# Web Archive Seedlist

When you are trying to document an event that has been reflected in social media, like #Ferguson or #CharlestonShooting how can you discover Web content that might be useful to collect? One way is to examine what people are talking about in social media, the URLs that they mention, and then use these URLs to create a seed list to use with your web archiving software or ArchiveIt account.

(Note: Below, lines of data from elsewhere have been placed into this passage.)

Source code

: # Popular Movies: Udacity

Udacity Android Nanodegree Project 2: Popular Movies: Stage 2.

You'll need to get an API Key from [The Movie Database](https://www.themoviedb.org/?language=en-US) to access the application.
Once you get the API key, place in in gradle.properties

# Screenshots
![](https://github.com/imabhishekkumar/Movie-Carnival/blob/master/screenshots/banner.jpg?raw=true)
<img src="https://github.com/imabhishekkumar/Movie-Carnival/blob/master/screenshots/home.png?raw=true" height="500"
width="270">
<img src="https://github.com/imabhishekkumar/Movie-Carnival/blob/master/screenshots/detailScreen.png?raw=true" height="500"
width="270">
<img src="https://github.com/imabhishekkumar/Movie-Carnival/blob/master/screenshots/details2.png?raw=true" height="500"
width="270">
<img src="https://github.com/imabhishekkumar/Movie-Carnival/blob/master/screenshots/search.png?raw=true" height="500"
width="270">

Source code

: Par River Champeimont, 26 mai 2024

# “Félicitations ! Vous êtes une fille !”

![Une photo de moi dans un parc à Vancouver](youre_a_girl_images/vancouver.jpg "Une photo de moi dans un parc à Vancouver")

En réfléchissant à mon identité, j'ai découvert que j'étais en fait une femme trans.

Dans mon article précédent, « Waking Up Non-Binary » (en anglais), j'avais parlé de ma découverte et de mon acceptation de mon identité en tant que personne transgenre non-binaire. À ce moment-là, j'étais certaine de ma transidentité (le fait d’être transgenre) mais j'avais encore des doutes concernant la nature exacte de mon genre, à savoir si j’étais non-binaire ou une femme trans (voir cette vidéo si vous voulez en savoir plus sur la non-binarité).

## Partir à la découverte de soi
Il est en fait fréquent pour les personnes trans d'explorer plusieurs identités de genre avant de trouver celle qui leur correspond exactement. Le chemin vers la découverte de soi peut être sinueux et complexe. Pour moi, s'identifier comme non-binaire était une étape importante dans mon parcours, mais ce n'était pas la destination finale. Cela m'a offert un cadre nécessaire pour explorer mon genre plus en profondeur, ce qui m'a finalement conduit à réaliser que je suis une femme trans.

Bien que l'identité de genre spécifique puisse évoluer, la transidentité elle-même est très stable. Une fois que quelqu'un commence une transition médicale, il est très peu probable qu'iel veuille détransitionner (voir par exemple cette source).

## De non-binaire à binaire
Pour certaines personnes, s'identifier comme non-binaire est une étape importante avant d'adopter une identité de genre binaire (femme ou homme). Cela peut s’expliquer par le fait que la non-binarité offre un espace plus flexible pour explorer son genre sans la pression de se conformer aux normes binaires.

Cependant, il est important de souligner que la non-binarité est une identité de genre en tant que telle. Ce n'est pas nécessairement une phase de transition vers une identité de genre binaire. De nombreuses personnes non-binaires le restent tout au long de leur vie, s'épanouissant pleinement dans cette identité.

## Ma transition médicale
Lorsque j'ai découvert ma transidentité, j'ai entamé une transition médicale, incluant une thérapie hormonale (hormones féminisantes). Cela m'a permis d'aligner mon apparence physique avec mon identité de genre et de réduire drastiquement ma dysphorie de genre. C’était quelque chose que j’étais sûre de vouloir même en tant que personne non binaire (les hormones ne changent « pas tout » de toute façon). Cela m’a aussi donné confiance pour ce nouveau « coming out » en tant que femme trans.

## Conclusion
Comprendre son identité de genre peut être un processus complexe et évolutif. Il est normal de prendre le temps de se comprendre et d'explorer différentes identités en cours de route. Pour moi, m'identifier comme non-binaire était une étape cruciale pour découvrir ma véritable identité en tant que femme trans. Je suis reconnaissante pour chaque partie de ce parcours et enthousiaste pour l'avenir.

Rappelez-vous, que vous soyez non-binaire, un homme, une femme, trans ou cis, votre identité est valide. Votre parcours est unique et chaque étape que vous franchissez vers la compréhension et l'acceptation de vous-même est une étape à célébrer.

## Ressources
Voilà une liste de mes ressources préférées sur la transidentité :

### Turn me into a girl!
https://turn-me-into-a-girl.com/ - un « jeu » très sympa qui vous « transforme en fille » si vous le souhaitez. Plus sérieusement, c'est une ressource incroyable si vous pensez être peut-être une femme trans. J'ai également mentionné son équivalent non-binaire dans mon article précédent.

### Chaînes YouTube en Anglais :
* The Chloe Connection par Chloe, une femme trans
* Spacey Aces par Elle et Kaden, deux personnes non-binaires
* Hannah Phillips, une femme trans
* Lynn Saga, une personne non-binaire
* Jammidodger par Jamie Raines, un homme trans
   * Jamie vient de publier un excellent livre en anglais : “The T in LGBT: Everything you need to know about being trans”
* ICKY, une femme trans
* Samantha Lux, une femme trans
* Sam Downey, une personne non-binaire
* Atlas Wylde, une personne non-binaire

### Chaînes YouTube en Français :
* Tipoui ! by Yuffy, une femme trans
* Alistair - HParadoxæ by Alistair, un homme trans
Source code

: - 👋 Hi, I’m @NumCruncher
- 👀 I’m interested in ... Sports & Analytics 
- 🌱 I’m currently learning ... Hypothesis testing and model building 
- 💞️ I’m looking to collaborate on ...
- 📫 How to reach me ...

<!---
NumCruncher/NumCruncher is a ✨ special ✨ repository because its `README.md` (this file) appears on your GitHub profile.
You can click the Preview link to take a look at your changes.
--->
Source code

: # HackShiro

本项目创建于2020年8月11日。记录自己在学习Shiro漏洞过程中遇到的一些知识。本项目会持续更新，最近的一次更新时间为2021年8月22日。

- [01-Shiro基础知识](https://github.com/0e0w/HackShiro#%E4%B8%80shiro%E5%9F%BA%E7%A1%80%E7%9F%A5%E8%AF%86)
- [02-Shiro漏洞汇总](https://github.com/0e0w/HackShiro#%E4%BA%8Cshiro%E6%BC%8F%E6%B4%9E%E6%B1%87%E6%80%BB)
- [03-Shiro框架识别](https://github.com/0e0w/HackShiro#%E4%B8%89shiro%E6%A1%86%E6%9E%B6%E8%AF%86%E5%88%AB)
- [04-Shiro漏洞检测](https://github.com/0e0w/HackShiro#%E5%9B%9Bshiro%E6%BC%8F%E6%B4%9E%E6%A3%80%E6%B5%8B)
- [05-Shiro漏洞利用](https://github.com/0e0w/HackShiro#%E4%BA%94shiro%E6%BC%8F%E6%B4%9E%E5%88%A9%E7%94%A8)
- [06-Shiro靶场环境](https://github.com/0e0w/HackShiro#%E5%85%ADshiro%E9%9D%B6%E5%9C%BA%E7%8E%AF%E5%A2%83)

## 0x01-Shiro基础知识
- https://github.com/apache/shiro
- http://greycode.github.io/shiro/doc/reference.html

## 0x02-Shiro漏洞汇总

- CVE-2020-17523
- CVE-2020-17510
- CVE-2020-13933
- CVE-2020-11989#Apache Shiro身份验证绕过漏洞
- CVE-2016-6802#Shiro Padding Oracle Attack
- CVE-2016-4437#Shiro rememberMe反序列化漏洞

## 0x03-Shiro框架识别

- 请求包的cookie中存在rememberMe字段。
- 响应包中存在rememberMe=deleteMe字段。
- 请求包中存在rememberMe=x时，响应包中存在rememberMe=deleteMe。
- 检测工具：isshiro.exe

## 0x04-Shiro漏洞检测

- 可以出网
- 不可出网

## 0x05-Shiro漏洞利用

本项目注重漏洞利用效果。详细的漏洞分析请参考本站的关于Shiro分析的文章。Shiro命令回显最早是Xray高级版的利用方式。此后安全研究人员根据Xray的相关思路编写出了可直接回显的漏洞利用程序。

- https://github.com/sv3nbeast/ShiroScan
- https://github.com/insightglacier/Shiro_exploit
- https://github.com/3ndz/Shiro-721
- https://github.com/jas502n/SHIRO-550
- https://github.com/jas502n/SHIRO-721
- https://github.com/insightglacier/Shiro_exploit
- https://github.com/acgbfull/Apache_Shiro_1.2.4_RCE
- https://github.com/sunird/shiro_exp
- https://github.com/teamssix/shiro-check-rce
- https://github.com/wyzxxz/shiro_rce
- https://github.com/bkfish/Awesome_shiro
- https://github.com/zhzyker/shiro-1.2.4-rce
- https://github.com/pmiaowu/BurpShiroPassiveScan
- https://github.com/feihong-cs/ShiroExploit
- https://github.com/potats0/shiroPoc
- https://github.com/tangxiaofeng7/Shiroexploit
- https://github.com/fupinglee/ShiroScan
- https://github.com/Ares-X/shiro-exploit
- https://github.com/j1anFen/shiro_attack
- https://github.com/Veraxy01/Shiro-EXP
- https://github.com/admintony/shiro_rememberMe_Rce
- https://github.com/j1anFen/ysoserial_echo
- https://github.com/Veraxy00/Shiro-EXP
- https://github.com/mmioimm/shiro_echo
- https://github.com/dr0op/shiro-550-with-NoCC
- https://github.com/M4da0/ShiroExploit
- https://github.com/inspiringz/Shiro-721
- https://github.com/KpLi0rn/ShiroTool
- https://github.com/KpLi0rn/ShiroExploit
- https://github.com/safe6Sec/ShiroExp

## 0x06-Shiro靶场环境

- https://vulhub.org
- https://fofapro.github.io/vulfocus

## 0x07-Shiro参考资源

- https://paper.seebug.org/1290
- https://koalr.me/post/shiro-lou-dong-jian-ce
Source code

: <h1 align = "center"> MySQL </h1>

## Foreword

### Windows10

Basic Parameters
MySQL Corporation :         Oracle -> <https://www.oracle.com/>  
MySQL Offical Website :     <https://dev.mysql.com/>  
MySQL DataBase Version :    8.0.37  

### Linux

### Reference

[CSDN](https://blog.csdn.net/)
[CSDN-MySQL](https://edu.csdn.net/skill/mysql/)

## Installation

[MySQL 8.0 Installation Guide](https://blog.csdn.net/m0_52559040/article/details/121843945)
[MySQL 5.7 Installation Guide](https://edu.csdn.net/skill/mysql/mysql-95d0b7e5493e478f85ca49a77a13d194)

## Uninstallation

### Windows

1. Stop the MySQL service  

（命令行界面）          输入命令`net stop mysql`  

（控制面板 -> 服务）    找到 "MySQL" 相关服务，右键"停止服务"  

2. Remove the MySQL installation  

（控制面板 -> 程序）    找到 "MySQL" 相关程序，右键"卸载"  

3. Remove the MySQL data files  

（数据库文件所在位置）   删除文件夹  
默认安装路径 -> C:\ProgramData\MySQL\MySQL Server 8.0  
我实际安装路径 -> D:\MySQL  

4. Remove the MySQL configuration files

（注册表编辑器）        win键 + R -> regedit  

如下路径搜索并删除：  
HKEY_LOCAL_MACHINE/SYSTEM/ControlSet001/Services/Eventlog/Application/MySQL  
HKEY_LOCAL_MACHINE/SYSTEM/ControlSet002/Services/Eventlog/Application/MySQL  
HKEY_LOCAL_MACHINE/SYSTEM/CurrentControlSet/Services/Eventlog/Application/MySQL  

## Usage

The twitter data we collected with Social Feed Manager is gzip compressed, line oriented JSON. Don't worry if this sounds complicated...it just means we have a file where every line in the file is a complete JSON document that represents a tweet, and the file itself is compressed, like a zip file. Luckily Python comes with modules that make it easy to parse JSON and uncompress gzip files. Let's import them:

In [12]:
import json
import gzip

We need to open up our file, read in every line, parse the JSON for the tweet, and count how many URLs are present. We're going to use a Python dictionary to keep track of the URLs and the number of times they were found.

In [13]:
def count_urls(filename):
    urls = {}
    with gzip.open(filename, 'rt') as f:
        for line in f:
            tweet = json.loads(line)
            # ignore data that doesn't have entities, e.g. deletes
            if 'entities' not in tweet:
                continue
            for entity in tweet['entities']['urls']:
                url = entity['expanded_url']
                urls[url] = urls.get(url, 0) + 1
        return urls

Let's run our function on a data. If you've got a different dataset that you are woking with feel free to change the path to the file here.

In [14]:
counts = count_urls('data/assorted/ferguson-blacklivesmatter.json.gz')

In [15]:
print(counts)

{'https://secure.piryx.com/donate/mS25KFCe/MORE/mikebrown': 7, 'http://ow.ly/K81w0': 6, 'http://ln.is/tumblr.com/X04hs': 2, 'https://instagram.com/p/0B6xCQIlq8/': 1, 'http://wp.me/p5kq6O-Y': 1, 'http://bit.ly/1KoCuXe': 2, 'http://www.mrctv.org/blog/revenue-generation-rather-lawful-policing-led-constitutional-and-racial-abuses-says-doj?utm_campaign=naytev&utm_content=54f8db4be4b0cebf9280360c': 1, 'http://www.youtube.com/watch?v=Gw4nQd6lryw': 2, 'http://tinyurl.com/kxewvt8': 2, 'http://mic.com/articles/111772/the-doj-just-released-its-ferguson-police-investigation-and-it-s-worse-than-you-thought?utm_campaign=naytev&utm_content=54f76ee0e4b014856d104c6a': 1, 'http://youtu.be/zwtgQly2NhM': 2, 'http://fw.to/O3IPgvF': 1, 'http://fb.me/1TTOS9e4H': 1, 'http://www.rescuepost.com/files/ori-complaint_rev_1.pdf': 3, 'http://ow.ly/JBh5d': 8, 'http://nytimes.com?smid=nytcore-iphone-share&smprod=nytcore-iphone': 1, 'http://youtu.be/6ZzyVoPISg8': 1, 'http://wp.me/p3HucV-dsy': 2, 'http://en.m.wikipedia.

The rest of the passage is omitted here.